看着手舞足蹈的儿子,江云娘也只能压制住无奈的苦涩,陪着儿子一道傻笑。
第二日江云娘特意将案子挪到了离大门近一些的地方,耳朵时刻注意着过往的声响,在听到几匹骏马靠近,且减慢了度时,她提着早就准备好的食盒,迅出了门。
顾瑞霖正准备扔下手中的猎物,铺子门突然大敞,江云娘提着食盒已然立在了门前。
顾瑞霖那只手紧了紧,喉咙干而嘶哑的道:“留之无用。。。。。。”
江云娘面无表情的跨前一步,截断了他的话:“留之无用,公子赏给你这些家奴便是,民妇不能占了公子的便宜。”
“这是民妇家中做的花馍,算是跟公子换了那野兔和山鸡,祝公子富贵安康,平安顺遂,还请公子往后莫要再送东西来。”
顾瑞霖手里的东西没丢出去,一滴鲜血滴在了他的鹿皮靴上,听到江云娘的话心里更是烦躁,正要再扔出去又被云娘的食盒挡了回来。
江云娘高举食盒,顾瑞霖气急败坏的将手中猎物挂了回去,却不肯伸手去接,见状她也不纠结于此,转头递给了他身后的顾雨。
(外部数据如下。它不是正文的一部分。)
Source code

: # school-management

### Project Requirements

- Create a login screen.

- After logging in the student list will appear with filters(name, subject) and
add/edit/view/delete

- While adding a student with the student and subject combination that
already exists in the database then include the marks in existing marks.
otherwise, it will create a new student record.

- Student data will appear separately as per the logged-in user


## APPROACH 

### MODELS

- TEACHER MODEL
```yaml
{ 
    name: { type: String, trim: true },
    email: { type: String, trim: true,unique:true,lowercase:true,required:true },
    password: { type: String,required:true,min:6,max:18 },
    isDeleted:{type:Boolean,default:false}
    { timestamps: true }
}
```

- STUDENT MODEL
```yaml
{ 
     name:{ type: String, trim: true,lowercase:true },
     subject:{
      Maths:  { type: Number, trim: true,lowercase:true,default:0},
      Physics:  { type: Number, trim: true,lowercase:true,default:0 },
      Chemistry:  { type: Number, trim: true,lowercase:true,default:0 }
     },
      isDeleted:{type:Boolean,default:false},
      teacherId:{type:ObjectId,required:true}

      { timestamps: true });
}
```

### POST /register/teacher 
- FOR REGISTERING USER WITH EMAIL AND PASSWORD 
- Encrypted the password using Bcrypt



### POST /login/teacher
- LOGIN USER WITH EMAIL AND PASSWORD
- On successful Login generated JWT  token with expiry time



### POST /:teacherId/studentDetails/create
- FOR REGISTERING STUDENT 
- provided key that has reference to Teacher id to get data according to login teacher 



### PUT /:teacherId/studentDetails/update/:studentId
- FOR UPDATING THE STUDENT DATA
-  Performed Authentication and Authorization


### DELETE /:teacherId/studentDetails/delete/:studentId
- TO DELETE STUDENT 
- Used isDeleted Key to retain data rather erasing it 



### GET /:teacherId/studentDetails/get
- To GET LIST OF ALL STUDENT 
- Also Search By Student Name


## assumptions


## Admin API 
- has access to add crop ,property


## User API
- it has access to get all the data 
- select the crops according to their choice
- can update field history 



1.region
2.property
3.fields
顾雨下意识的伸手接过,抬头却对上了自家爷怒不可支的眼神,手上一哆嗦,想再还回去,江云娘却已经转身进了铺子,门板更是哐当一声合了个严实,手里的食盒此刻就像极了烫手的山芋。
“哼!”
顾瑞霖冷哼一声,愤恨的甩鞭扬长而去。
顾瑞霖这一路上胸口像是堵了什么东西,气息不顺,脑袋更是昏沉。
腹诽着江云娘不识好歹,又怨自己多管闲事,亏得他还觉得她一人难支撑,原来不过是自己多了事。
黑着脸一路催马回到侯府,在二门下马,长舒出一口气,在茵茵雾气中定住了心神。
归根结底还是自己修身不正,才会对一个小寡妇上了心!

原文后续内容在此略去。